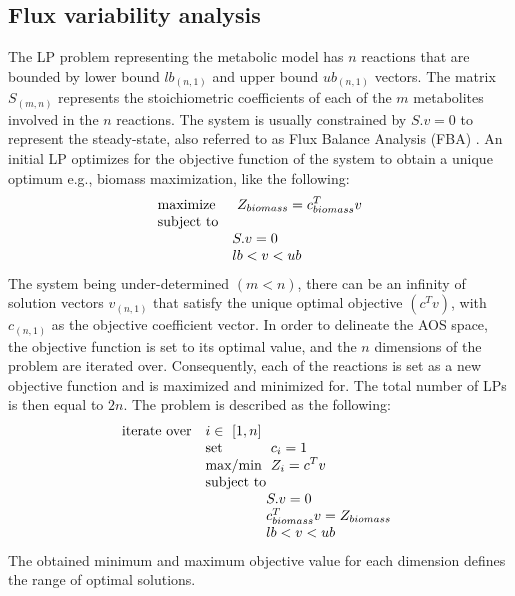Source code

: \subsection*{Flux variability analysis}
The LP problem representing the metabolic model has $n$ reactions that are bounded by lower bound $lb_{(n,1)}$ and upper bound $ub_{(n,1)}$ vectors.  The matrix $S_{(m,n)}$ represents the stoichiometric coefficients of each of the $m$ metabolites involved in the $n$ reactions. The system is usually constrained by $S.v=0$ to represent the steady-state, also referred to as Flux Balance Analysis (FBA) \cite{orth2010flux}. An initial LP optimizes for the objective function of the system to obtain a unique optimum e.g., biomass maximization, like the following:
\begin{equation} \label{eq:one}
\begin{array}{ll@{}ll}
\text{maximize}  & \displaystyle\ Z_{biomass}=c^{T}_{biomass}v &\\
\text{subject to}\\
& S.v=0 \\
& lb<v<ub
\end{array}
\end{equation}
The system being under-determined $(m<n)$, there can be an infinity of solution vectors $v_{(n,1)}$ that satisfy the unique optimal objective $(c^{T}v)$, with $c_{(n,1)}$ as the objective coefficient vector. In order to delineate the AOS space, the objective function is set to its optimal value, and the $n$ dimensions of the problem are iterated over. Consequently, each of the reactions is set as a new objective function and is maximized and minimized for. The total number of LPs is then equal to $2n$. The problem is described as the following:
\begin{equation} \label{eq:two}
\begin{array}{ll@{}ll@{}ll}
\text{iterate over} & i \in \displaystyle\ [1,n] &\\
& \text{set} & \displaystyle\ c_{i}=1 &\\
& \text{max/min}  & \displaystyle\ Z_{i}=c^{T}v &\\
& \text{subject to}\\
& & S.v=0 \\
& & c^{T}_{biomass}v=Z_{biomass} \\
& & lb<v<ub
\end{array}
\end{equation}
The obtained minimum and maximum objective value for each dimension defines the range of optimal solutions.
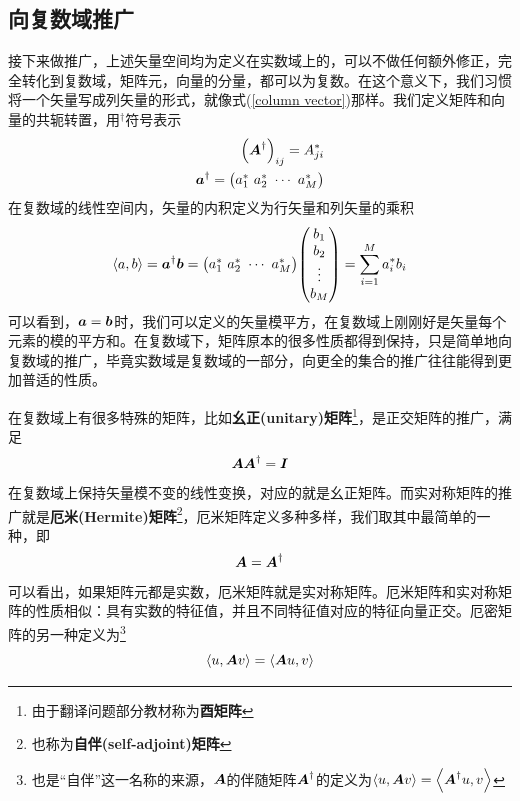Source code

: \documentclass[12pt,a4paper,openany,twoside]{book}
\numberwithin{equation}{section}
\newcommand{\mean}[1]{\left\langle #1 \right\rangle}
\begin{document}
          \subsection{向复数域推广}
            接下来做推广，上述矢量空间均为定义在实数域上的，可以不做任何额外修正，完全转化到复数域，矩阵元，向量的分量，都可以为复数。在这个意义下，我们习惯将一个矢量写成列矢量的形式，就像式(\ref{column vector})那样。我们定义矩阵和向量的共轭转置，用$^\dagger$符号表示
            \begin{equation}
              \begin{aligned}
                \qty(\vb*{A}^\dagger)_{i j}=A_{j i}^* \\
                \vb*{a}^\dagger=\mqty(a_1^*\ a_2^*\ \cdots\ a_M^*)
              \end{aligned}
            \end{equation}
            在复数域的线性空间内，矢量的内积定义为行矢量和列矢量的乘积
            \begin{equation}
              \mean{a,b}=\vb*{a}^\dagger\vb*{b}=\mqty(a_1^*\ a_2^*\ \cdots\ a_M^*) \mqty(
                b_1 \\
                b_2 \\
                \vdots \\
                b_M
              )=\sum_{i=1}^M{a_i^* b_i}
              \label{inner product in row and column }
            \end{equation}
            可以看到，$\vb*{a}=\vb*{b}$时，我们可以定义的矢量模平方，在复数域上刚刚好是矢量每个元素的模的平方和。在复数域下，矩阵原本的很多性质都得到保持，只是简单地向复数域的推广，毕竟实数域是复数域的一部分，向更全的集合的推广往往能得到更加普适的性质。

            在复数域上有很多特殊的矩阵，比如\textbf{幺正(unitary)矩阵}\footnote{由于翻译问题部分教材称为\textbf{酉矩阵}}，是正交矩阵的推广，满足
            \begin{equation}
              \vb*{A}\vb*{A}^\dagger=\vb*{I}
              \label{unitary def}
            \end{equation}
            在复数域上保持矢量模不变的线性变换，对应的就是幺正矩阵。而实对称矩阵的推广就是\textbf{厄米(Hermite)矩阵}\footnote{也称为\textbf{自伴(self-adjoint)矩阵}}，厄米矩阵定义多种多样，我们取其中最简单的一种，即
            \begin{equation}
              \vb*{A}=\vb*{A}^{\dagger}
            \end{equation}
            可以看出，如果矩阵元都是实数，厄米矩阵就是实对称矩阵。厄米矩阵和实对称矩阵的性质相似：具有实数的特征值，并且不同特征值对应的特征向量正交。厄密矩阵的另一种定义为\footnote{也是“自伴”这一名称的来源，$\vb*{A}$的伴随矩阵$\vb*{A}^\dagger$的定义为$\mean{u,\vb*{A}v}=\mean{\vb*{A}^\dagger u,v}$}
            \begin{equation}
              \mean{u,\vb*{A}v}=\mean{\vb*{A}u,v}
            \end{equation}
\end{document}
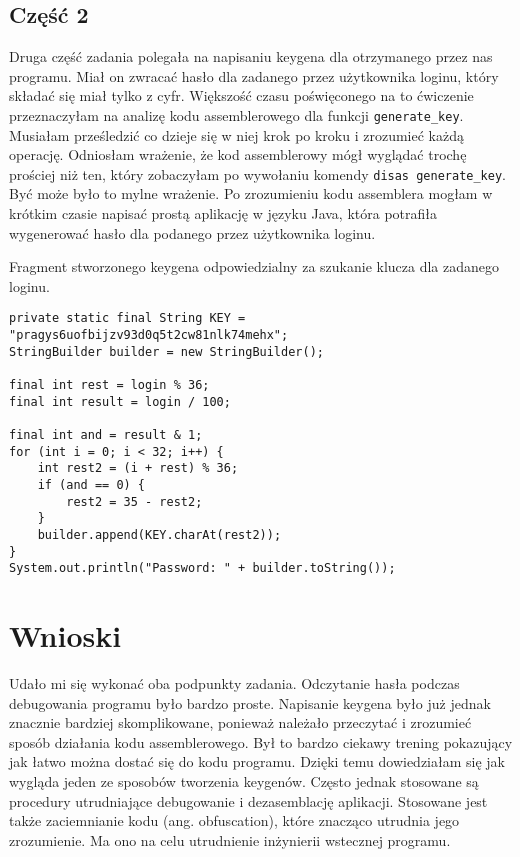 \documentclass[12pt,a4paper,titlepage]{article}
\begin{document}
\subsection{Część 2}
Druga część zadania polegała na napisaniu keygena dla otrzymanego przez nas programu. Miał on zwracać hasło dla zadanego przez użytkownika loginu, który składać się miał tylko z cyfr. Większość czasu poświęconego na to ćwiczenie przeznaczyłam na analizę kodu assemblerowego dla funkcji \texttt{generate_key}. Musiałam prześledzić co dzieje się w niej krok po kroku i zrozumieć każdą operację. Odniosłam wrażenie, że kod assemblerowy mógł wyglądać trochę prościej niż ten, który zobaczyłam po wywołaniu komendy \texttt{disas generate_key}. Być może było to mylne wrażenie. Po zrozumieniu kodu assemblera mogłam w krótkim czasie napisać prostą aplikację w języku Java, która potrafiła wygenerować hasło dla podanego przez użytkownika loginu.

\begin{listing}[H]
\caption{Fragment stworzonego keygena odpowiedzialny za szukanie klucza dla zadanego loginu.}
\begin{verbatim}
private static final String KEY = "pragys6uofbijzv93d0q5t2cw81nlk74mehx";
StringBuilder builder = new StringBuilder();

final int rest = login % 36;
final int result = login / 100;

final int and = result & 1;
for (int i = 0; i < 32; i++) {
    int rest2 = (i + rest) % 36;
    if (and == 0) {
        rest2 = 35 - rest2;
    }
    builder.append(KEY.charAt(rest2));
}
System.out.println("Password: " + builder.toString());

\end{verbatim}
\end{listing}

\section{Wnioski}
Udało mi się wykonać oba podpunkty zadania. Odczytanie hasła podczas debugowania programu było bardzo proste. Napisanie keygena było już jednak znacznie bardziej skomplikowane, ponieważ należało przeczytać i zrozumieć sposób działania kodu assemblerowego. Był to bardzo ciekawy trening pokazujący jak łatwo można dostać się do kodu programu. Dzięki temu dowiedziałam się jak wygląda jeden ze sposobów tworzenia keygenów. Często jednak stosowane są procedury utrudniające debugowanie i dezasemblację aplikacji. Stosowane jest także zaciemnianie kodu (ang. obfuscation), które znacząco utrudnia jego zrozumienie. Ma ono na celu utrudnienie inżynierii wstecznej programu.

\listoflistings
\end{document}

————————

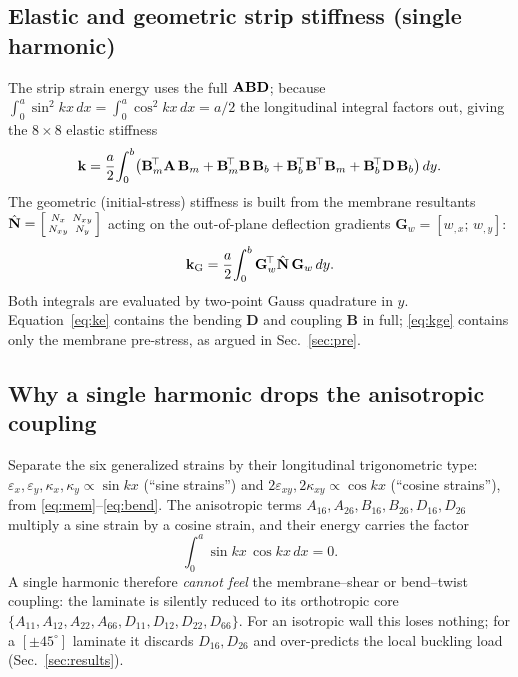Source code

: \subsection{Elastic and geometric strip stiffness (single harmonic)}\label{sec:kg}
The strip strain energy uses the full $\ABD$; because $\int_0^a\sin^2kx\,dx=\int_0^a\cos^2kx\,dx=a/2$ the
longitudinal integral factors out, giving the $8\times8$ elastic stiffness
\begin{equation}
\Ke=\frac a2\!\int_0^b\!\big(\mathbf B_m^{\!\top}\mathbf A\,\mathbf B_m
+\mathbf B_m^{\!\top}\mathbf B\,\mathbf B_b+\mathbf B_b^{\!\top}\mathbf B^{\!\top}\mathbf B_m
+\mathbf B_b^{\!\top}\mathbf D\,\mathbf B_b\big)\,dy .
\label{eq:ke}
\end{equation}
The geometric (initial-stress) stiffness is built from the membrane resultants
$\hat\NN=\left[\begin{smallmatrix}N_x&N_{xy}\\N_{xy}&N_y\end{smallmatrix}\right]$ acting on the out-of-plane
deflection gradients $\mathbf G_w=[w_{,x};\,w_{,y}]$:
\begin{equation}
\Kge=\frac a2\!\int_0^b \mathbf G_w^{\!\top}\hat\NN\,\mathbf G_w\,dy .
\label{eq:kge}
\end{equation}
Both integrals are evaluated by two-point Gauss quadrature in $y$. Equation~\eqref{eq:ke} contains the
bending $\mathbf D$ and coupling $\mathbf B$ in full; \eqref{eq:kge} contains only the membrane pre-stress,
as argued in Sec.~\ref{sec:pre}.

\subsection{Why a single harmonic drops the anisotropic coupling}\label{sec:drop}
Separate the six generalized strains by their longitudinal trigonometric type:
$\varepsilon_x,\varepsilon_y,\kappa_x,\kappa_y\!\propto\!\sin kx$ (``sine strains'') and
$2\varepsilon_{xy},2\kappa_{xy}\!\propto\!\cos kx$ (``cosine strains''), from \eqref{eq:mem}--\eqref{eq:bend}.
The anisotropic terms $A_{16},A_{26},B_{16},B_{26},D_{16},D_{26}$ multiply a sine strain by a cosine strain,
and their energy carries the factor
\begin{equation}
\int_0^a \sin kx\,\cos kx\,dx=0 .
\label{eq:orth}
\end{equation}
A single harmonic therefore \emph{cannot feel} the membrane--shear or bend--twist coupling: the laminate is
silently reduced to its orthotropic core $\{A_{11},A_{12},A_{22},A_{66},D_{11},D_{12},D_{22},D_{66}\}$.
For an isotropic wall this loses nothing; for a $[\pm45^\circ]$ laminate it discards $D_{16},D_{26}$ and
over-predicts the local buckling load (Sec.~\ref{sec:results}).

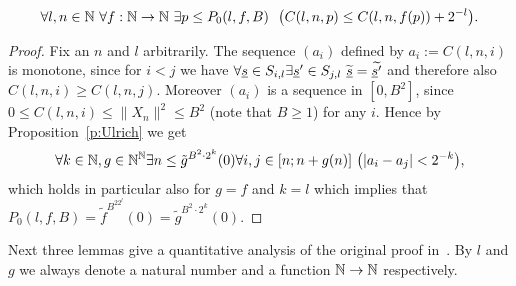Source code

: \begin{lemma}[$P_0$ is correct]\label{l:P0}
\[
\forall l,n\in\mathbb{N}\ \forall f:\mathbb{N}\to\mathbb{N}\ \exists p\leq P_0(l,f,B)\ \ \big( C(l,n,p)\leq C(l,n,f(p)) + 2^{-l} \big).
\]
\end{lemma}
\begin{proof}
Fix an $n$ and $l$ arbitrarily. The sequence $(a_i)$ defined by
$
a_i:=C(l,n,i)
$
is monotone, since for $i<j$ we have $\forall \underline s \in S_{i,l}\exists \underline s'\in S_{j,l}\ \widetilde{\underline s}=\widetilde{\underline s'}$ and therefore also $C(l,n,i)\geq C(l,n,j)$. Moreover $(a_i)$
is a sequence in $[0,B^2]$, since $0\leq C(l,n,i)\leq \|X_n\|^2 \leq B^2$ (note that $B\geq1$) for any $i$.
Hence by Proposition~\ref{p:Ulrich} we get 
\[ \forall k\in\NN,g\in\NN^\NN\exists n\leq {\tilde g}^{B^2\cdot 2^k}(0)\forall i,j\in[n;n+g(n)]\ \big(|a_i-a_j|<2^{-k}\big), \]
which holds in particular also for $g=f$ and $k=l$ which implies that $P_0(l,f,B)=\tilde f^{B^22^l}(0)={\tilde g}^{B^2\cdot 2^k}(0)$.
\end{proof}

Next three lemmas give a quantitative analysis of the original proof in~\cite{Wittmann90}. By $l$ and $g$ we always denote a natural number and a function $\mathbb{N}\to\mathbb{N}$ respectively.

————————

● WORK TO BE COMPLETED
Some lines above may contain the string "propto". State how many of them the records have, and nothing more.

● COMPLETED TASK
2